No Education Too?
I have to say, my most persistent thought on the matter is that I just don't get it. I don't understand why women should be barred from continuing education classes, especially ones specifically designed for these religious women. I don't comprehend why anyone would not want to encourage teachers from being educated. I can not fathom why leaders of the communities would put so many roadblocks in the way of families being able to support themselves. There are so many problems with this proclamation that I barely know where to start.
The adherents of Ultra-Orthodox factions in Israel are trying so hard to do the right thing and to follow their leaders. But, as Krum facetiously pointed out, the leaders' decrees seem almost specifically to cause people to want to leave the religion. Could they possibly make things any more difficult for their followers? I feel as if everything they are encouraging is antithetical to anyone being able to succeed in life.

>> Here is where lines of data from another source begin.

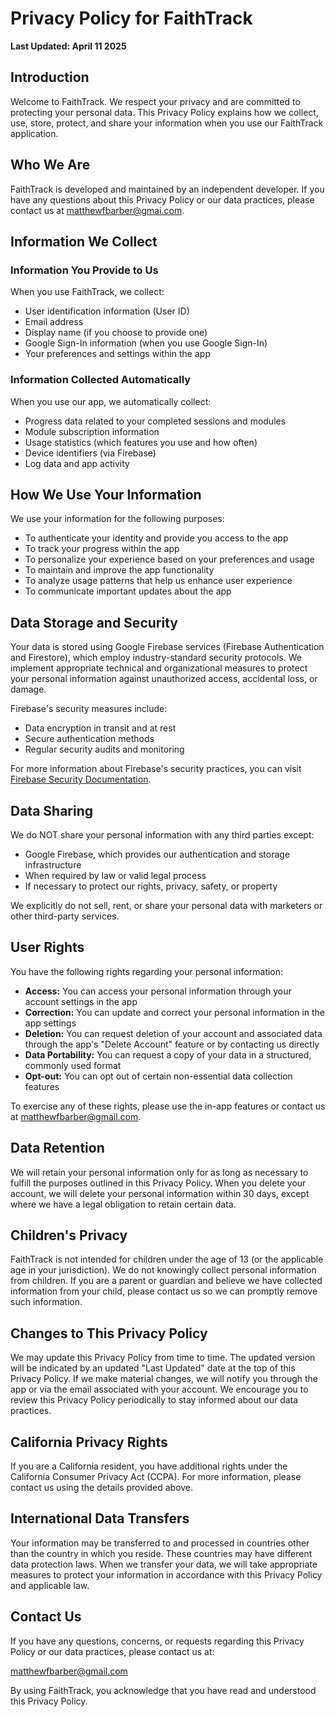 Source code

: # Privacy Policy for FaithTrack

**Last Updated: April 11 2025**

## Introduction

Welcome to FaithTrack. We respect your privacy and are committed to protecting your personal data. This Privacy Policy explains how we collect, use, store, protect, and share your information when you use our FaithTrack application.

## Who We Are

FaithTrack is developed and maintained by an independent developer. If you have any questions about this Privacy Policy or our data practices, please contact us at matthewfbarber@gmai.com.

## Information We Collect

### Information You Provide to Us

When you use FaithTrack, we collect:
- User identification information (User ID)
- Email address
- Display name (if you choose to provide one)
- Google Sign-In information (when you use Google Sign-In)
- Your preferences and settings within the app

### Information Collected Automatically

When you use our app, we automatically collect:
- Progress data related to your completed sessions and modules
- Module subscription information
- Usage statistics (which features you use and how often)
- Device identifiers (via Firebase)
- Log data and app activity

## How We Use Your Information

We use your information for the following purposes:
- To authenticate your identity and provide you access to the app
- To track your progress within the app
- To personalize your experience based on your preferences and usage
- To maintain and improve the app functionality
- To analyze usage patterns that help us enhance user experience
- To communicate important updates about the app

## Data Storage and Security

Your data is stored using Google Firebase services (Firebase Authentication and Firestore), which employ industry-standard security protocols. We implement appropriate technical and organizational measures to protect your personal information against unauthorized access, accidental loss, or damage.

Firebase's security measures include:
- Data encryption in transit and at rest
- Secure authentication methods
- Regular security audits and monitoring

For more information about Firebase's security practices, you can visit [Firebase Security Documentation](https://firebase.google.com/support/privacy).

## Data Sharing

We do NOT share your personal information with any third parties except:
- Google Firebase, which provides our authentication and storage infrastructure
- When required by law or valid legal process
- If necessary to protect our rights, privacy, safety, or property

We explicitly do not sell, rent, or share your personal data with marketers or other third-party services.

## User Rights

You have the following rights regarding your personal information:
- **Access:** You can access your personal information through your account settings in the app
- **Correction:** You can update and correct your personal information in the app settings
- **Deletion:** You can request deletion of your account and associated data through the app's "Delete Account" feature or by contacting us directly
- **Data Portability:** You can request a copy of your data in a structured, commonly used format
- **Opt-out:** You can opt out of certain non-essential data collection features

To exercise any of these rights, please use the in-app features or contact us at matthewfbarber@gmail.com.

## Data Retention

We will retain your personal information only for as long as necessary to fulfill the purposes outlined in this Privacy Policy. When you delete your account, we will delete your personal information within 30 days, except where we have a legal obligation to retain certain data.

## Children's Privacy

FaithTrack is not intended for children under the age of 13 (or the applicable age in your jurisdiction). We do not knowingly collect personal information from children. If you are a parent or guardian and believe we have collected information from your child, please contact us so we can promptly remove such information.

## Changes to This Privacy Policy

We may update this Privacy Policy from time to time. The updated version will be indicated by an updated "Last Updated" date at the top of this Privacy Policy. If we make material changes, we will notify you through the app or via the email associated with your account. We encourage you to review this Privacy Policy periodically to stay informed about our data practices.

## California Privacy Rights

If you are a California resident, you have additional rights under the California Consumer Privacy Act (CCPA). For more information, please contact us using the details provided above.

## International Data Transfers

Your information may be transferred to and processed in countries other than the country in which you reside. These countries may have different data protection laws. When we transfer your data, we will take appropriate measures to protect your information in accordance with this Privacy Policy and applicable law.

## Contact Us

If you have any questions, concerns, or requests regarding this Privacy Policy or our data practices, please contact us at:

matthewfbarber@gmail.com

By using FaithTrack, you acknowledge that you have read and understood this Privacy Policy.
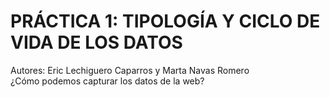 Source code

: # PRÁCTICA 1: TIPOLOGÍA Y CICLO DE VIDA DE LOS DATOS
Autores: Eric Lechiguero Caparros y Marta Navas Romero  
¿Cómo podemos capturar los datos de la web?  
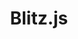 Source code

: ---
codehost: https://github.com/blitz-js/blitz
logohandle: blitzjs
sort: blitzjs
title: Blitz.js
website: https://blitzjs.com/
--- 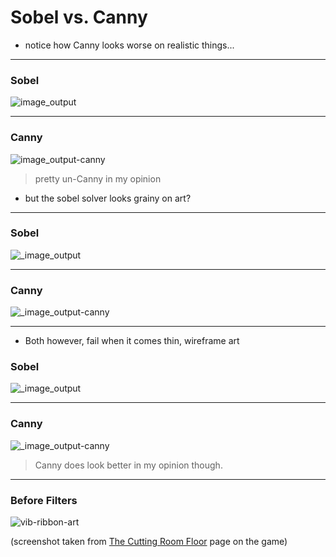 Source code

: # Sobel vs. Canny

- notice how Canny looks worse on realistic things...

<hr>

### Sobel

![image_output](https://github.com/AnOpenSauceDev/java-experiments/assets/119765865/b204a956-0e7e-413d-83c7-aee39ad3d247)

<hr>

### Canny

![image_output-canny](https://github.com/AnOpenSauceDev/java-experiments/assets/119765865/a4fed54b-559e-4933-9c0c-57f4736ddf9a)
> pretty un-Canny in my opinion 

- but the sobel solver looks grainy on art?

<hr>

### Sobel

![_image_output](https://github.com/AnOpenSauceDev/java-experiments/assets/119765865/901537c5-1712-4a37-b46b-7b990048c7e6)

<hr>

### Canny

![_image_output-canny](https://github.com/AnOpenSauceDev/java-experiments/assets/119765865/8530e527-7477-45c2-a498-f86dc18397cf)

<hr>

- Both however, fail when it comes thin, wireframe art

### Sobel
![_image_output](https://github.com/AnOpenSauceDev/java-experiments/assets/119765865/f06fcbb8-8eca-4f72-9a97-0a21c8c6dc41)

<hr>

### Canny

![_image_output-canny](https://github.com/AnOpenSauceDev/java-experiments/assets/119765865/13e9b96d-ef69-4a57-8133-803ee0b7e977)
> Canny does look better in my opinion though.

<hr>

### Before Filters
![vib-ribbon-art](https://github.com/AnOpenSauceDev/java-experiments/assets/119765865/efa04354-6516-4a26-936d-983a4ff03f8c)


(screenshot taken from [The Cutting Room Floor](https://tcrf.net/File:Vib-Ribbon-title.png) page on the game)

For example, all men are being encouraged to learn full-time. Which they get paid extremely little for. So, who's supposed to earn a living? Their wives. But of course these livings should only be specifically approved and those professions that are approved are, of course, not ones in which someone is going to earn a decent salary. Then, the families are encouraged to have many children, as many as possible. But the husbands are learning full-time, which means the wives have to work, which means there is no one at home with all those children. But now, if a woman should want to advance her career with continuing education, so that maybe she can work a limited number of hours but earn a higher salary for doing so, she isn't allowed. And many of these women were going to continuing education courses to improve their teaching skills. Now that they are barred from doing so, guess what's going to happen to the education system? The next generation of students, being educated by uneducated teachers is going to suffer, and in the generation after that there is going to be little hope. A self-perpetuating cycle of poverty and ignorance. Great, I'm sure that's the point of men learning Torah full-time.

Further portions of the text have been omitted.